Cultural Digital newsletter #154
Cultural Digital
Hello
This week we have video walls, tweets about buttons, and using expensive computers to tell a boat from a tree. Y'know, the usual kind of stuff.
The Kipnes Lantern is the glass tower above the new front entrance of Canada's National Arts Center. It "incorporates cutting-edge transparent LED screens" so you can see through it during the day, and it becomes a video wall at night. They're partnering with a multimedia studio called Moment Factory on this too.
Twitter
Character Count Podcast: Monterey Bay Aquarium "how memes can save the ocean". From Twitter's new podcast.
NP Boyce on Twitter. "Lovely @DavidBowieReal references in the @britishlibrary New Year email". Some email copywriting fun.
艾未未 Ai Weiwei on Twitter. "Can I have them all?"
More immersion
Immerse. "Creative discussion of emerging nonfiction storytelling". With an editorial board that features MIT Open Documentary Lab, Sundance Institute, IDFA DocLab, POV, and Tribeca Film Institute.
Tourist attractions are being transformed by immersive experiences.
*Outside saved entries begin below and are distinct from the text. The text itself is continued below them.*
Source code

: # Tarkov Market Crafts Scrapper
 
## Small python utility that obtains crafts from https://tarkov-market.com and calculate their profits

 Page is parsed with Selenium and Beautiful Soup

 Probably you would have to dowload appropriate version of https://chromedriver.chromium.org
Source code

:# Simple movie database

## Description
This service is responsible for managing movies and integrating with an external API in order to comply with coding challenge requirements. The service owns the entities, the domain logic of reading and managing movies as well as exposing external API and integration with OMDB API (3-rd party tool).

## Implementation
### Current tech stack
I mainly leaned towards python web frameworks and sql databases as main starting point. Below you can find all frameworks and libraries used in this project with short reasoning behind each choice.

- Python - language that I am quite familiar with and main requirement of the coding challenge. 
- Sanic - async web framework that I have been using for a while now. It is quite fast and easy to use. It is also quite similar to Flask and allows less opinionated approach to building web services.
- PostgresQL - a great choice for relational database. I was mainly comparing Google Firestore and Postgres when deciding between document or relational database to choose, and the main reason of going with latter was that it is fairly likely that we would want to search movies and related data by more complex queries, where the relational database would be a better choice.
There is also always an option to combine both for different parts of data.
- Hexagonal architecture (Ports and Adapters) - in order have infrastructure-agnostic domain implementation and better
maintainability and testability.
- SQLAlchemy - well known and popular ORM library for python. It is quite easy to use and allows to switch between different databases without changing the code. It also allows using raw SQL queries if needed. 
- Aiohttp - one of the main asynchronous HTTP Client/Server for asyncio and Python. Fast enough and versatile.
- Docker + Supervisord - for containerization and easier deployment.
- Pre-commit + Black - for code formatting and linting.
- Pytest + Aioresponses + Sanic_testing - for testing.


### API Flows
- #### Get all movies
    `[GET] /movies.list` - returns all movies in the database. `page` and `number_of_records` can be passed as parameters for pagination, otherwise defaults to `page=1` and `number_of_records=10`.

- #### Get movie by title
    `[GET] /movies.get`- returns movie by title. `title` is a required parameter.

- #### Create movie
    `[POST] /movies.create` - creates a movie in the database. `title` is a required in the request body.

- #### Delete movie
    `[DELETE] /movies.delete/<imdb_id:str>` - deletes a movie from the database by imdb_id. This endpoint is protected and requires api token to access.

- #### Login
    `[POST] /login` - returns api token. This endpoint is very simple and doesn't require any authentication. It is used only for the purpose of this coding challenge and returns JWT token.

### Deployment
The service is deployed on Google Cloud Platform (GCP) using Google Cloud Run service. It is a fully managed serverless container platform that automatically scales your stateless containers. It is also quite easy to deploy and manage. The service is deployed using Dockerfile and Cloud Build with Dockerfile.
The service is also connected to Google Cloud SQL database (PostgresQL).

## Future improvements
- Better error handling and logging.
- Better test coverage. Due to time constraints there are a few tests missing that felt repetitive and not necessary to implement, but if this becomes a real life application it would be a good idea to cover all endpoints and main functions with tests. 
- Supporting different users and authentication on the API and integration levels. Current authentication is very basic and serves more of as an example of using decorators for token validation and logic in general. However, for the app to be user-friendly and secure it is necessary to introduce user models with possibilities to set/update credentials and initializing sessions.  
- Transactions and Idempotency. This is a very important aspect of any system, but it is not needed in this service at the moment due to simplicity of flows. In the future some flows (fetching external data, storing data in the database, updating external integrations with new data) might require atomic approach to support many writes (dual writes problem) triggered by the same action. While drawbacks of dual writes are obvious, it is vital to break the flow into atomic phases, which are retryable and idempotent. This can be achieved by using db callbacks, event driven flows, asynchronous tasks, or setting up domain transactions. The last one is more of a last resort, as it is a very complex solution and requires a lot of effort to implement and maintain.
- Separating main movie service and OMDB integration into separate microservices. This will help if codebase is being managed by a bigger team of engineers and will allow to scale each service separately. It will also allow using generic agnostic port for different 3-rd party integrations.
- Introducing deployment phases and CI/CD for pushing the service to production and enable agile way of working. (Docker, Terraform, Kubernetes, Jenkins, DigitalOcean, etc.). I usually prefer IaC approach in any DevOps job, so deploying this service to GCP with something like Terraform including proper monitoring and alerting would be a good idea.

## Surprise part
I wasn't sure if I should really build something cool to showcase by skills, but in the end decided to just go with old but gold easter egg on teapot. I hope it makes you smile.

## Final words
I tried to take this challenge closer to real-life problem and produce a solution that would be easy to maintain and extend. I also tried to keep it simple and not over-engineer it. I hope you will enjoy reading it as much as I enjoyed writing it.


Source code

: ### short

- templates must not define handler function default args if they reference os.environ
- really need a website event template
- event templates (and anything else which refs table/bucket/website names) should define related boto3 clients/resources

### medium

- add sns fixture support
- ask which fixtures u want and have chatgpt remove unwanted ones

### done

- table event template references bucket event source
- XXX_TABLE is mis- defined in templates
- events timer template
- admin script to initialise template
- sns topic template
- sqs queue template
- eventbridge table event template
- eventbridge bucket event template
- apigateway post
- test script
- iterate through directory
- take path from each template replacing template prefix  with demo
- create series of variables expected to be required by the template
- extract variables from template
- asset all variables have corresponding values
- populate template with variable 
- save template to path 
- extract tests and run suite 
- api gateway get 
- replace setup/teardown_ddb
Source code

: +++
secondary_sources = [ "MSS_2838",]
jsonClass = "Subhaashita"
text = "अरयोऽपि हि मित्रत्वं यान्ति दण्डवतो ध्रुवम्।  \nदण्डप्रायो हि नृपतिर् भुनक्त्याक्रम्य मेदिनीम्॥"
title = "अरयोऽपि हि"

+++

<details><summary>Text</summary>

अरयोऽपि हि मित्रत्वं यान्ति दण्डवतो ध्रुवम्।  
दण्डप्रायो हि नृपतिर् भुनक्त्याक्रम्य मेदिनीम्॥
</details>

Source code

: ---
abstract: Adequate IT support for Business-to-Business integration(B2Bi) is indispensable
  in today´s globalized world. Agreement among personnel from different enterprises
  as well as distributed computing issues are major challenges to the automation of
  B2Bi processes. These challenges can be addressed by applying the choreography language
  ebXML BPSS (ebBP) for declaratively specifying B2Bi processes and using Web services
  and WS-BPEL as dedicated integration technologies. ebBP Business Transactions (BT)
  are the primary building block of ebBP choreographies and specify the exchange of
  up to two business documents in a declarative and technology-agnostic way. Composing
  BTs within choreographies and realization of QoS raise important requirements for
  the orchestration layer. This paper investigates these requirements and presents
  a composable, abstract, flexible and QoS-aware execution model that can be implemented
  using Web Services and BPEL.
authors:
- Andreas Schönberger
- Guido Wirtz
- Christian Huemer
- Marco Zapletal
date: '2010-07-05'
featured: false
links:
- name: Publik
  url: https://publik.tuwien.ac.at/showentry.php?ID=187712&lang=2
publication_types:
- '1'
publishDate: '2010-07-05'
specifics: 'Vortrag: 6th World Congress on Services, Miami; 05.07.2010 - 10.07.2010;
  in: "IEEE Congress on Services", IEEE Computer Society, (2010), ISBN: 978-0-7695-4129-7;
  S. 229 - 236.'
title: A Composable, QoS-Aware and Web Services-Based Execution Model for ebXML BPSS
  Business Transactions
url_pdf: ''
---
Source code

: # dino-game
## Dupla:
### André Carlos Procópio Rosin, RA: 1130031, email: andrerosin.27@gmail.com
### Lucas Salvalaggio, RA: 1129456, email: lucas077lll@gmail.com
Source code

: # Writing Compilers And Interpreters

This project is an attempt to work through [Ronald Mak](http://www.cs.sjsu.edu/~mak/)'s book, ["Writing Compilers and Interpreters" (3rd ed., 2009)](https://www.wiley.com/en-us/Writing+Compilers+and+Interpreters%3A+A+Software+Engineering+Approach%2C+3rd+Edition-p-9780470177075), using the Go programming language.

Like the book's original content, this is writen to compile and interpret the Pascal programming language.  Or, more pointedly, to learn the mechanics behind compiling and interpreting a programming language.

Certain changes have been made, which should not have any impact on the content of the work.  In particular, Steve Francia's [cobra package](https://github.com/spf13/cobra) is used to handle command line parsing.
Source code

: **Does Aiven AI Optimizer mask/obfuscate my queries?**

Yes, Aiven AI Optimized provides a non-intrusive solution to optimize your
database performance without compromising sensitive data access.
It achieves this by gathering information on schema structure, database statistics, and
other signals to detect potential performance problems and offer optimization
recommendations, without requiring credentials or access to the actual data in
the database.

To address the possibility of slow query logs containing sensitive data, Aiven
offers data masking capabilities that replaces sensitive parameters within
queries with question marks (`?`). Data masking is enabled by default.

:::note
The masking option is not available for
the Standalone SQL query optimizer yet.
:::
Opera beyond. "the objective of Opera Beyond is to explore, break boundaries, and create extraordinary immersive experiences".
Everything else
The Digital Culture Survey 2019 needs you! "The fifth year of the Digital Culture survey has launched - a joint undertaking by the Arts Council and Nesta".
How the Australian Centre for the Moving Image is connecting to the future. Includes a mention of 'the lens' that will be used to collect info (cf the Copper Hewitt Pen) and unlock information from 'The Constellation'. I have a feeling we'll be hearing more about this.
West Kowloon Cultural District Brings Art To The People With Salesforce. This is a promotional piece, but interesting despite that..
Defining digital – One by One. Says here that "museum people need a consistent set of terms, definitions and ways of understanding ‘digital skills’". This is a round-up of a few approaches.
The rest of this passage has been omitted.